= Task to carry out =
Retype the data that follows line by line, exactly, and leave its pictures out.

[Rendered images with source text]
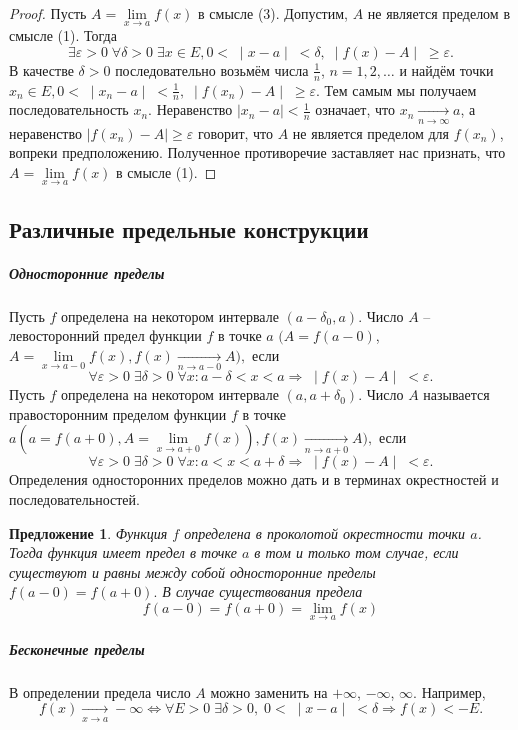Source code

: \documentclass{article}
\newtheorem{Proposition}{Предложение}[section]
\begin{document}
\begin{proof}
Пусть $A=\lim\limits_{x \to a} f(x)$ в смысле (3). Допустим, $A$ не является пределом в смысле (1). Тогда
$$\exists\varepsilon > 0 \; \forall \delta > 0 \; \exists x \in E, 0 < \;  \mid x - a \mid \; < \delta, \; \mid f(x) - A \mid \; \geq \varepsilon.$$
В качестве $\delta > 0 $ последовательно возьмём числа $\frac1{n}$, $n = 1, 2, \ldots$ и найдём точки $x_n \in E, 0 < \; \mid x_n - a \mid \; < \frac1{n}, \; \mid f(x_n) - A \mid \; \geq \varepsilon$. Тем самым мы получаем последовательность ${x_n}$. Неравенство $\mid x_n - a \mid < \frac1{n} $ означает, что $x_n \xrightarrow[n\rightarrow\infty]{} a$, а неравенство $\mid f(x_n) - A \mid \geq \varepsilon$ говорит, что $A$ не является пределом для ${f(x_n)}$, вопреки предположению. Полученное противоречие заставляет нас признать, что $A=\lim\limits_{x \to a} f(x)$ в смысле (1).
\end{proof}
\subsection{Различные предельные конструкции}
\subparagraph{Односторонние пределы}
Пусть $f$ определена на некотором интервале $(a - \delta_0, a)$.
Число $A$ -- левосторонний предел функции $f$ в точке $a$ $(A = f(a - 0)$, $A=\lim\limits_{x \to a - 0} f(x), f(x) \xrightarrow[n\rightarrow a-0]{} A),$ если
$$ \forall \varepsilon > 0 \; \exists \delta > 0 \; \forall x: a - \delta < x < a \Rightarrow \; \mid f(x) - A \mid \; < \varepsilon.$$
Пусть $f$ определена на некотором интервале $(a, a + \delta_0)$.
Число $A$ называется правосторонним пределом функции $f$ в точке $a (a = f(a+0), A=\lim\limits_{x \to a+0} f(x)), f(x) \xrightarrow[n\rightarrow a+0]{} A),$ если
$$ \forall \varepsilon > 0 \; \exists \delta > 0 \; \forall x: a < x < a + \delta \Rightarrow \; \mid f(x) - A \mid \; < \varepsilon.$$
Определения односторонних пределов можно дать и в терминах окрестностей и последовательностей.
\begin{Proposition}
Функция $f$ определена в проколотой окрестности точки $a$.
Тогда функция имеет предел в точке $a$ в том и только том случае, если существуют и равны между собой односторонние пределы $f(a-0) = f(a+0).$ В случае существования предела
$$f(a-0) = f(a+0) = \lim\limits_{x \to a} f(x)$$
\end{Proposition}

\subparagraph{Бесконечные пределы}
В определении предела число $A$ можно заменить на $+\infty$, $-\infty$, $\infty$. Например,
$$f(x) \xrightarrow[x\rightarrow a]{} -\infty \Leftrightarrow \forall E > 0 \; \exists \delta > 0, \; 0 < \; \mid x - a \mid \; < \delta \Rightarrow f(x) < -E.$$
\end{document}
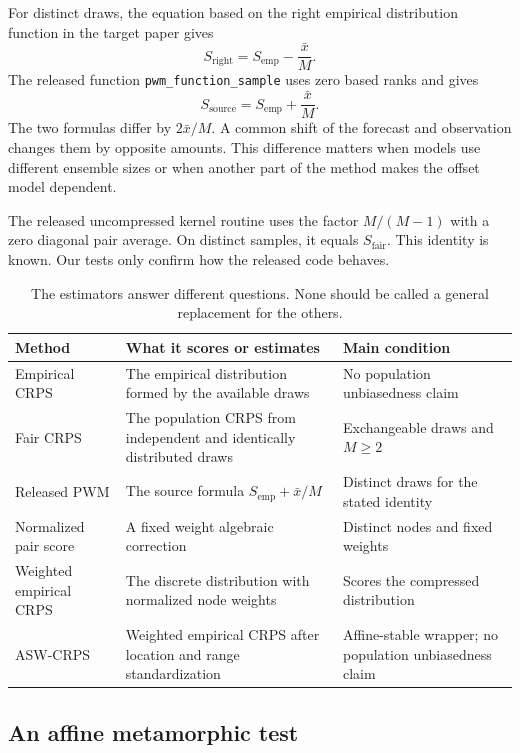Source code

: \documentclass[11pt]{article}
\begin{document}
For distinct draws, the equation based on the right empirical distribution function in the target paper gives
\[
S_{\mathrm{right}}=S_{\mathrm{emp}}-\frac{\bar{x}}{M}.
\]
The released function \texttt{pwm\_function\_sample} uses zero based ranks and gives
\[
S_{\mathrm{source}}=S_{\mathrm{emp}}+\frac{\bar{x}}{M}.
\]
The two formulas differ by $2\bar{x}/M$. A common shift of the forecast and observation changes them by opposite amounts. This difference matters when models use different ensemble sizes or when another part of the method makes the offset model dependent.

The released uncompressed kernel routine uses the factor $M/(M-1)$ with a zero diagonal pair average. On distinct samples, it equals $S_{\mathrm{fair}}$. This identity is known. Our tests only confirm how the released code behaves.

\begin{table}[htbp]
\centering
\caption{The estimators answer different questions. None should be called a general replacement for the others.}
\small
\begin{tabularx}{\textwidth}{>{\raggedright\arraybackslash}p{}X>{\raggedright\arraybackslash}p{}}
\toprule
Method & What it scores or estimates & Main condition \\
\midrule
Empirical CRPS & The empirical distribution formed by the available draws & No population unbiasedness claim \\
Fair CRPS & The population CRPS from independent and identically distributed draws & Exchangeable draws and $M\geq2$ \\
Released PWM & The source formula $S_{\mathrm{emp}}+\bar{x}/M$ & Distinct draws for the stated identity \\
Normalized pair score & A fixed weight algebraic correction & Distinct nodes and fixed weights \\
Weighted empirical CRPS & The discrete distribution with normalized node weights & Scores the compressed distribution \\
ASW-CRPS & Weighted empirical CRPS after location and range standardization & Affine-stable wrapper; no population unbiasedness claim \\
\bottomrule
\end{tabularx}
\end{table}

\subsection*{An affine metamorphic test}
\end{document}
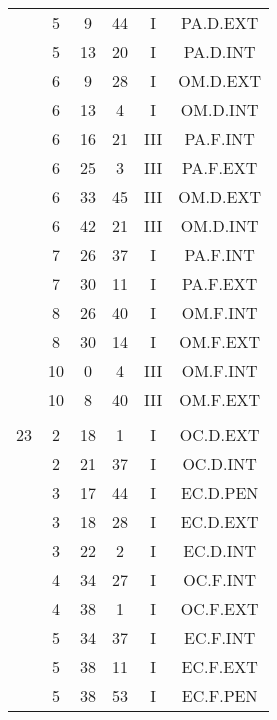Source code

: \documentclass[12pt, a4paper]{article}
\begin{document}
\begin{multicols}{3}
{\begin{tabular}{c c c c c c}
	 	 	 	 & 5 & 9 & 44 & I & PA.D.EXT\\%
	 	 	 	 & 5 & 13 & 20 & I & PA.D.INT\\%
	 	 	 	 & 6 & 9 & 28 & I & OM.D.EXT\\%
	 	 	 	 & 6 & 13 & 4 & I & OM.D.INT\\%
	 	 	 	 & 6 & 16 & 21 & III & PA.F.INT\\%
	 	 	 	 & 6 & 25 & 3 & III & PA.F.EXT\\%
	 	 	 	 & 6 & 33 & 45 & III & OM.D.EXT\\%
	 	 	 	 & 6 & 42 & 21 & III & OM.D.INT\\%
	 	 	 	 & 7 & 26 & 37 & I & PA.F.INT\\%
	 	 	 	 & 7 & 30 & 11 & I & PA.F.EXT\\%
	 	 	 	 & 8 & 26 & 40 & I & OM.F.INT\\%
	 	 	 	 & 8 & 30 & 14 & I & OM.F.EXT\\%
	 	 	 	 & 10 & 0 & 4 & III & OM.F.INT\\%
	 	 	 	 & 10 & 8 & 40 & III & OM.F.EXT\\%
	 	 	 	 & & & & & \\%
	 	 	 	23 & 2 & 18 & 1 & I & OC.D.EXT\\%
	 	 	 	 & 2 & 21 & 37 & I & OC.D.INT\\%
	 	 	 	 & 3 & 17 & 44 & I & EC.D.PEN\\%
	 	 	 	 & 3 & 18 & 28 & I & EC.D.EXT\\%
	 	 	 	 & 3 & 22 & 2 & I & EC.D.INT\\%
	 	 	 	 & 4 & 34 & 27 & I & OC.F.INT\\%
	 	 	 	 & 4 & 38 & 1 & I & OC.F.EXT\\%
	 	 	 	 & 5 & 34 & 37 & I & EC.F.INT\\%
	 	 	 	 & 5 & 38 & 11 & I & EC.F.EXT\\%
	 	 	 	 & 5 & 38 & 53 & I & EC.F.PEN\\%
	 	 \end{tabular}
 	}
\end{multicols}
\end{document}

= Solved exercise =
Source code

: \documentclass{article}
\newtheorem{Proposition}{Предложение}[section]
\begin{document}
\begin{proof}
Пусть $A=\lim\limits_{x \to a} f(x)$ в смысле (3). Допустим, $A$ не является пределом в смысле (1). Тогда
$$\exists\varepsilon > 0 \; \forall \delta > 0 \; \exists x \in E, 0 < \;  \mid x - a \mid \; < \delta, \; \mid f(x) - A \mid \; \geq \varepsilon.$$
В качестве $\delta > 0 $ последовательно возьмём числа $\frac1{n}$, $n = 1, 2, \ldots$ и найдём точки $x_n \in E, 0 < \; \mid x_n - a \mid \; < \frac1{n}, \; \mid f(x_n) - A \mid \; \geq \varepsilon$. Тем самым мы получаем последовательность ${x_n}$. Неравенство $\mid x_n - a \mid < \frac1{n} $ означает, что $x_n \xrightarrow[n\rightarrow\infty]{} a$, а неравенство $\mid f(x_n) - A \mid \geq \varepsilon$ говорит, что $A$ не является пределом для ${f(x_n)}$, вопреки предположению. Полученное противоречие заставляет нас признать, что $A=\lim\limits_{x \to a} f(x)$ в смысле (1).
\end{proof}
\subsection{Различные предельные конструкции}
\subparagraph{Односторонние пределы}
Пусть $f$ определена на некотором интервале $(a - \delta_0, a)$.
Число $A$ -- левосторонний предел функции $f$ в точке $a$ $(A = f(a - 0)$, $A=\lim\limits_{x \to a - 0} f(x), f(x) \xrightarrow[n\rightarrow a-0]{} A),$ если
$$ \forall \varepsilon > 0 \; \exists \delta > 0 \; \forall x: a - \delta < x < a \Rightarrow \; \mid f(x) - A \mid \; < \varepsilon.$$
Пусть $f$ определена на некотором интервале $(a, a + \delta_0)$.
Число $A$ называется правосторонним пределом функции $f$ в точке $a (a = f(a+0), A=\lim\limits_{x \to a+0} f(x)), f(x) \xrightarrow[n\rightarrow a+0]{} A),$ если
$$ \forall \varepsilon > 0 \; \exists \delta > 0 \; \forall x: a < x < a + \delta \Rightarrow \; \mid f(x) - A \mid \; < \varepsilon.$$
Определения односторонних пределов можно дать и в терминах окрестностей и последовательностей.
\begin{Proposition}
Функция $f$ определена в проколотой окрестности точки $a$.
Тогда функция имеет предел в точке $a$ в том и только том случае, если существуют и равны между собой односторонние пределы $f(a-0) = f(a+0).$ В случае существования предела
$$f(a-0) = f(a+0) = \lim\limits_{x \to a} f(x)$$
\end{Proposition}

\subparagraph{Бесконечные пределы}
В определении предела число $A$ можно заменить на $+\infty$, $-\infty$, $\infty$. Например,
$$f(x) \xrightarrow[x\rightarrow a]{} -\infty \Leftrightarrow \forall E > 0 \; \exists \delta > 0, \; 0 < \; \mid x - a \mid \; < \delta \Rightarrow f(x) < -E.$$
\end{document}
Source code

: \documentclass[11pt]{article}
\begin{document}
For distinct draws, the equation based on the right empirical distribution function in the target paper gives
\[
S_{\mathrm{right}}=S_{\mathrm{emp}}-\frac{\bar{x}}{M}.
\]
The released function \texttt{pwm\_function\_sample} uses zero based ranks and gives
\[
S_{\mathrm{source}}=S_{\mathrm{emp}}+\frac{\bar{x}}{M}.
\]
The two formulas differ by $2\bar{x}/M$. A common shift of the forecast and observation changes them by opposite amounts. This difference matters when models use different ensemble sizes or when another part of the method makes the offset model dependent.

The released uncompressed kernel routine uses the factor $M/(M-1)$ with a zero diagonal pair average. On distinct samples, it equals $S_{\mathrm{fair}}$. This identity is known. Our tests only confirm how the released code behaves.

\begin{table}[htbp]
\centering
\caption{The estimators answer different questions. None should be called a general replacement for the others.}
\small
\begin{tabularx}{\textwidth}{>{\raggedright\arraybackslash}p{}X>{\raggedright\arraybackslash}p{}}
\toprule
Method & What it scores or estimates & Main condition \\
\midrule
Empirical CRPS & The empirical distribution formed by the available draws & No population unbiasedness claim \\
Fair CRPS & The population CRPS from independent and identically distributed draws & Exchangeable draws and $M\geq2$ \\
Released PWM & The source formula $S_{\mathrm{emp}}+\bar{x}/M$ & Distinct draws for the stated identity \\
Normalized pair score & A fixed weight algebraic correction & Distinct nodes and fixed weights \\
Weighted empirical CRPS & The discrete distribution with normalized node weights & Scores the compressed distribution \\
ASW-CRPS & Weighted empirical CRPS after location and range standardization & Affine-stable wrapper; no population unbiasedness claim \\
\bottomrule
\end{tabularx}
\end{table}

\subsection*{An affine metamorphic test}
\end{document}
Source code

: \documentclass[12pt, a4paper]{article}
\begin{document}
\begin{multicols}{3}
{\begin{tabular}{c c c c c c}
	 	 	 	 & 5 & 9 & 44 & I & PA.D.EXT\\%
	 	 	 	 & 5 & 13 & 20 & I & PA.D.INT\\%
	 	 	 	 & 6 & 9 & 28 & I & OM.D.EXT\\%
	 	 	 	 & 6 & 13 & 4 & I & OM.D.INT\\%
	 	 	 	 & 6 & 16 & 21 & III & PA.F.INT\\%
	 	 	 	 & 6 & 25 & 3 & III & PA.F.EXT\\%
	 	 	 	 & 6 & 33 & 45 & III & OM.D.EXT\\%
	 	 	 	 & 6 & 42 & 21 & III & OM.D.INT\\%
	 	 	 	 & 7 & 26 & 37 & I & PA.F.INT\\%
	 	 	 	 & 7 & 30 & 11 & I & PA.F.EXT\\%
	 	 	 	 & 8 & 26 & 40 & I & OM.F.INT\\%
	 	 	 	 & 8 & 30 & 14 & I & OM.F.EXT\\%
	 	 	 	 & 10 & 0 & 4 & III & OM.F.INT\\%
	 	 	 	 & 10 & 8 & 40 & III & OM.F.EXT\\%
	 	 	 	 & & & & & \\%
	 	 	 	23 & 2 & 18 & 1 & I & OC.D.EXT\\%
	 	 	 	 & 2 & 21 & 37 & I & OC.D.INT\\%
	 	 	 	 & 3 & 17 & 44 & I & EC.D.PEN\\%
	 	 	 	 & 3 & 18 & 28 & I & EC.D.EXT\\%
	 	 	 	 & 3 & 22 & 2 & I & EC.D.INT\\%
	 	 	 	 & 4 & 34 & 27 & I & OC.F.INT\\%
	 	 	 	 & 4 & 38 & 1 & I & OC.F.EXT\\%
	 	 	 	 & 5 & 34 & 37 & I & EC.F.INT\\%
	 	 	 	 & 5 & 38 & 11 & I & EC.F.EXT\\%
	 	 	 	 & 5 & 38 & 53 & I & EC.F.PEN\\%
	 	 \end{tabular}
 	}
\end{multicols}
\end{document}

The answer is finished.